::: SUPPLIED MATERIAL :::

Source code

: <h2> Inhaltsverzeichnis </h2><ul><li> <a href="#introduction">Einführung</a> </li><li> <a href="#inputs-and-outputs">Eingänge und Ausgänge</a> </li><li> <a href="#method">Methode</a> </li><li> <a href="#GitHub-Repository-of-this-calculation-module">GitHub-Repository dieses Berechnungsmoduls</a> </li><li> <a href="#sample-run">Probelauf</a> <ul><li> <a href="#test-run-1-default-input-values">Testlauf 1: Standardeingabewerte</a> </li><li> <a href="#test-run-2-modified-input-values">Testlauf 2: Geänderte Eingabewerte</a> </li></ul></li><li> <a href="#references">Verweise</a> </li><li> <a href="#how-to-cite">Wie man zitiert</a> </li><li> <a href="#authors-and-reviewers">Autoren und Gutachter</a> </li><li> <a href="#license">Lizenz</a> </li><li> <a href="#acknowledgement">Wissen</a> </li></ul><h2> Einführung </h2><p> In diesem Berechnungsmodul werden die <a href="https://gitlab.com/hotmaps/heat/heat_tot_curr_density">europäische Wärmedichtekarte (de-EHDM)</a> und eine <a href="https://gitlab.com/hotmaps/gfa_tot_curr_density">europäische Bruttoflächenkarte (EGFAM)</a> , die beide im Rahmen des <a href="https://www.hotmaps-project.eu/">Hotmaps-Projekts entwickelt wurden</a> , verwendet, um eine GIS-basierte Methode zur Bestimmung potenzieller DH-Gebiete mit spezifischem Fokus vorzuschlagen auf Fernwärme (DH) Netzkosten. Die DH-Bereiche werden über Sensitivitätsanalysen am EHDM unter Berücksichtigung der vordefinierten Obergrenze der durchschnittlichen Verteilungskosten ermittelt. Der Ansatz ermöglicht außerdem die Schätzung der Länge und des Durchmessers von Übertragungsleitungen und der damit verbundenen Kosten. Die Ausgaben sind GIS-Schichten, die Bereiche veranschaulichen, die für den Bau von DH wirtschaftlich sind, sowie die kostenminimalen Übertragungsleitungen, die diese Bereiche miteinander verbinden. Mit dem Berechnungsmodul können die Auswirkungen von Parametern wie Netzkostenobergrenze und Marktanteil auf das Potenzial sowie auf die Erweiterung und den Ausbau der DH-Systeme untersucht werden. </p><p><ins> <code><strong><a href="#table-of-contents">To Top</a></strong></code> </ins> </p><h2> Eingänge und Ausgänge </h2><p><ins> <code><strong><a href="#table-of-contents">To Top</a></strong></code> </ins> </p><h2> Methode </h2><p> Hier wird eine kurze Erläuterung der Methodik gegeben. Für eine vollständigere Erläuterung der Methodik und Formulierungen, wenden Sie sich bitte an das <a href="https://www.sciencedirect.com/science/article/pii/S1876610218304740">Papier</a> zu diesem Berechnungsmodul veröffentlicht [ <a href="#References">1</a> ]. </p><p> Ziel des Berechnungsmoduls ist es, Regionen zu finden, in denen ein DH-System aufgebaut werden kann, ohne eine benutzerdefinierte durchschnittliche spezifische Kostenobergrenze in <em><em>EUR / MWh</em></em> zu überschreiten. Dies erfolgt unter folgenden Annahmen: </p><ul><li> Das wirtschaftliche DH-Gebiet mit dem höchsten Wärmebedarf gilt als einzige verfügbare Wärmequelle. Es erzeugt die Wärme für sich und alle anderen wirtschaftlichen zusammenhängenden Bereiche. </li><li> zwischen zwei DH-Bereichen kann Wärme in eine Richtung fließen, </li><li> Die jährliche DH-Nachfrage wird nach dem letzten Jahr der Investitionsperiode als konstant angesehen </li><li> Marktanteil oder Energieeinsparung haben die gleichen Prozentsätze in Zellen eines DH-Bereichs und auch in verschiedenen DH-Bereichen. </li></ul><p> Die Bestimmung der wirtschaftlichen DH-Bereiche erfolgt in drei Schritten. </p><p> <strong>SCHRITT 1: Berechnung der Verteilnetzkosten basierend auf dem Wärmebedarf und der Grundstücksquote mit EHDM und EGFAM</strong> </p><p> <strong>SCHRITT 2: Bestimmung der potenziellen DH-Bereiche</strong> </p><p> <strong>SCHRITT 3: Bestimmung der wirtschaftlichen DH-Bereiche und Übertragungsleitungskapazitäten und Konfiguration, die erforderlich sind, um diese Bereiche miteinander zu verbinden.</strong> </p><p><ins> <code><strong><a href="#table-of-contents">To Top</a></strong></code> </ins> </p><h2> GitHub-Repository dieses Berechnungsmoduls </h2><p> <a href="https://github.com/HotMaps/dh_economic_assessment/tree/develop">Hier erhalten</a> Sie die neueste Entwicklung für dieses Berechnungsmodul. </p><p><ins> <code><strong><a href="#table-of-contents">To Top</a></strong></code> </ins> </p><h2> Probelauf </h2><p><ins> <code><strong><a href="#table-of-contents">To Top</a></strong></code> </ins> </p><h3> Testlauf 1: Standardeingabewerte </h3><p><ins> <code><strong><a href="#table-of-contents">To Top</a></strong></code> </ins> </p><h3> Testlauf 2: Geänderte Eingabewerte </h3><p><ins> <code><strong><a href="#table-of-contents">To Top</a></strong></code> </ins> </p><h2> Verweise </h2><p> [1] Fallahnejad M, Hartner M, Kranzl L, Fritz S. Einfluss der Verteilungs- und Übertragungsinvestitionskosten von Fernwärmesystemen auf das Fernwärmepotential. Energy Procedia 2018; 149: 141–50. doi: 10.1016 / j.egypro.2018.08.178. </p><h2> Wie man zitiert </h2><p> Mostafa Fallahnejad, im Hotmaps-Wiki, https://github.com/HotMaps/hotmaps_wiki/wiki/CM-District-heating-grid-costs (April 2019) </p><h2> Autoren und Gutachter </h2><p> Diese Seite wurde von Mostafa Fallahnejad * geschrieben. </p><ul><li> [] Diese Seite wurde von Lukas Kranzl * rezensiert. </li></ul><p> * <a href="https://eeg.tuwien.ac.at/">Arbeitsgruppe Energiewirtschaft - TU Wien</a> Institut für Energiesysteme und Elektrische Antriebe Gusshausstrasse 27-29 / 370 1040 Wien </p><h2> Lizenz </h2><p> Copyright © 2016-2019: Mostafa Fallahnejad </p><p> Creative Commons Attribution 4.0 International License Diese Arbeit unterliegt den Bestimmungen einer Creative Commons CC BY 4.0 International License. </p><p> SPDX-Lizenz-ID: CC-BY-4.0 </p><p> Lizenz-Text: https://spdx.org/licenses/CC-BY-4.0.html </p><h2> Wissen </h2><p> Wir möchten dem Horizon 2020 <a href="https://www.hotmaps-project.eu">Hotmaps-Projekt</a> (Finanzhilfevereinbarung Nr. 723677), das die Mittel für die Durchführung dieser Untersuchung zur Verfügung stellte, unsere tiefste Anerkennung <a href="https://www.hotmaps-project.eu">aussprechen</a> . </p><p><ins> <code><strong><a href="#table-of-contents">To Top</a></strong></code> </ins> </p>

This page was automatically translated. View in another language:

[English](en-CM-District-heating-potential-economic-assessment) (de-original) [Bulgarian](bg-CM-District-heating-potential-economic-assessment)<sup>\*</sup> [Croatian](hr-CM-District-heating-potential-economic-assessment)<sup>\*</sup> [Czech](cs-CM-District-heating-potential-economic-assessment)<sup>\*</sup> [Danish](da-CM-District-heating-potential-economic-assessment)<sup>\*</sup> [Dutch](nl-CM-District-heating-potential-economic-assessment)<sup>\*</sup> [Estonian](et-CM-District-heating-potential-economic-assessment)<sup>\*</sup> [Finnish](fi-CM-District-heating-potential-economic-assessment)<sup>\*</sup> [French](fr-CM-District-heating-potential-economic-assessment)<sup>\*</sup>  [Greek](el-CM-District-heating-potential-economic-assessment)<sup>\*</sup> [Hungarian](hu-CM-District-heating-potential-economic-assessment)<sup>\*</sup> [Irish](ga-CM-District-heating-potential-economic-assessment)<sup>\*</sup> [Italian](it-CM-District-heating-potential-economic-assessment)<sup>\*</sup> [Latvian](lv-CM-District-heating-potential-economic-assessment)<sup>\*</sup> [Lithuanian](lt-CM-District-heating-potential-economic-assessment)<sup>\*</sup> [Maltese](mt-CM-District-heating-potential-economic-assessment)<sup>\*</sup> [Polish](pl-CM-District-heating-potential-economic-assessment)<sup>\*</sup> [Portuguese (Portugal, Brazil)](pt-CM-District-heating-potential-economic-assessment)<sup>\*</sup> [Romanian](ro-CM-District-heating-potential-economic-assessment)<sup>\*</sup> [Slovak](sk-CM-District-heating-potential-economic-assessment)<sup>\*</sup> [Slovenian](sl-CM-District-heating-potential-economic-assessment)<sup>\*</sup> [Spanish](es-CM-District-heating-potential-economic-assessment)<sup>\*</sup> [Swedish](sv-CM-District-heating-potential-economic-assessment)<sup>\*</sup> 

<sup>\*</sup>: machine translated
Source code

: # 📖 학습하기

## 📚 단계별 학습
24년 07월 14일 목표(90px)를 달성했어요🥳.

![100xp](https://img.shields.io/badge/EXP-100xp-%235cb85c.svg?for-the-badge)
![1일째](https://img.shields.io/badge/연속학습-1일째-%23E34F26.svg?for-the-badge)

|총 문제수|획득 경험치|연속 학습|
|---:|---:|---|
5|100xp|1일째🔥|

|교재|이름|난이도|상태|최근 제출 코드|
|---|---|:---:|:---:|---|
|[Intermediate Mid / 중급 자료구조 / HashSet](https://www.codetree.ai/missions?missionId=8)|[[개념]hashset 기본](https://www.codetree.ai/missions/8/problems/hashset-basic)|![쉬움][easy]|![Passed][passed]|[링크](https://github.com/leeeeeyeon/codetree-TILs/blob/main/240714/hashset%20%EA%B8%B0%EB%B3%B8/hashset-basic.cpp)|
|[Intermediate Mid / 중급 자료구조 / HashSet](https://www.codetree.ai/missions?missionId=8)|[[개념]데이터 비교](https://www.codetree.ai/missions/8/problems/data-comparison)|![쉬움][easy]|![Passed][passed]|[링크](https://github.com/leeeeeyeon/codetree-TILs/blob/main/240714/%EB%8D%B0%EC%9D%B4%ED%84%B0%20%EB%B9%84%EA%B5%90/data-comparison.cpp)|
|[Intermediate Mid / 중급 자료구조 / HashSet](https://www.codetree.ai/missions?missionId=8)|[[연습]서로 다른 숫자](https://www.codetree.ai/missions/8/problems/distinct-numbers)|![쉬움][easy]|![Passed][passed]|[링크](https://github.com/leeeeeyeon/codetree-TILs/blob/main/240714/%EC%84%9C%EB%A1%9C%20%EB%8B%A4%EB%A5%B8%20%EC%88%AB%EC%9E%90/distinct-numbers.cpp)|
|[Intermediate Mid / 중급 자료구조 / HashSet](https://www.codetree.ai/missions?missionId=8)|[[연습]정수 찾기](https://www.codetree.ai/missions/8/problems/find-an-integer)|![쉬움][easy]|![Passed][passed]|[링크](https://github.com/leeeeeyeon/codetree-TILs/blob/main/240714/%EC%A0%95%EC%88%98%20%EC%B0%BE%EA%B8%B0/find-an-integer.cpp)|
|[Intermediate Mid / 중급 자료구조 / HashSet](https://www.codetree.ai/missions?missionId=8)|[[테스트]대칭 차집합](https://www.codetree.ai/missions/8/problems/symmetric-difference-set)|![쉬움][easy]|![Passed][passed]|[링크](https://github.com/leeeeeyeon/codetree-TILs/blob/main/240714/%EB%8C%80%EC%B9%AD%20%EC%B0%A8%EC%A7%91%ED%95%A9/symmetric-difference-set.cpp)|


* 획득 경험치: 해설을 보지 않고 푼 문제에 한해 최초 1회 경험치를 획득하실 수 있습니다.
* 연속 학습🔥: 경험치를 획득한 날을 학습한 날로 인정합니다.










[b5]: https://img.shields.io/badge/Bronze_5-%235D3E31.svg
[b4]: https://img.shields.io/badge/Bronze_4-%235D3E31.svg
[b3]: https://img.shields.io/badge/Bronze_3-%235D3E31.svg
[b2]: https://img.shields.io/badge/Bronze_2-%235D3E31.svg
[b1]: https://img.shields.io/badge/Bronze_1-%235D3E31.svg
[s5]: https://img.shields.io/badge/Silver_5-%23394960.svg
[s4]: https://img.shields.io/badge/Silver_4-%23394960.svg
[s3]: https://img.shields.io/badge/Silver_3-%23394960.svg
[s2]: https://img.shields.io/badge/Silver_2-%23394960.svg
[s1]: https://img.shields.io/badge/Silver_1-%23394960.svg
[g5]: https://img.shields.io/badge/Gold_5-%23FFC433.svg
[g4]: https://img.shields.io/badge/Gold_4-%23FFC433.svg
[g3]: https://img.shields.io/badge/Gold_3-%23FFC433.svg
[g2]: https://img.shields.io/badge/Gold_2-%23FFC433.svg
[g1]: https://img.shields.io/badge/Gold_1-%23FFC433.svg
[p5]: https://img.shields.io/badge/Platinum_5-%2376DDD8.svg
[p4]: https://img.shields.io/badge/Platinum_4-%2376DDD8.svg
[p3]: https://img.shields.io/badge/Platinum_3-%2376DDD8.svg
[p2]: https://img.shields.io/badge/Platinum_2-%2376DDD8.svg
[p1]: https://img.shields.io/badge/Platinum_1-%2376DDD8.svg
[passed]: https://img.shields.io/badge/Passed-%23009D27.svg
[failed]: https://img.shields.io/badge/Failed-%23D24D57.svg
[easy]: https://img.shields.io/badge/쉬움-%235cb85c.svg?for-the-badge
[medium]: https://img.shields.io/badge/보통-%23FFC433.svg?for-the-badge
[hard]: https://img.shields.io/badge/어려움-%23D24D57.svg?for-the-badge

:::

» **EXERCISE BRIEF**
Whenever the string "경험치를" shows up on a line of the listing, copy that line.

» **OUTPUT FOR THIS TASK**
* 획득 경험치: 해설을 보지 않고 푼 문제에 한해 최초 1회 경험치를 획득하실 수 있습니다.
* 연속 학습🔥: 경험치를 획득한 날을 학습한 날로 인정합니다.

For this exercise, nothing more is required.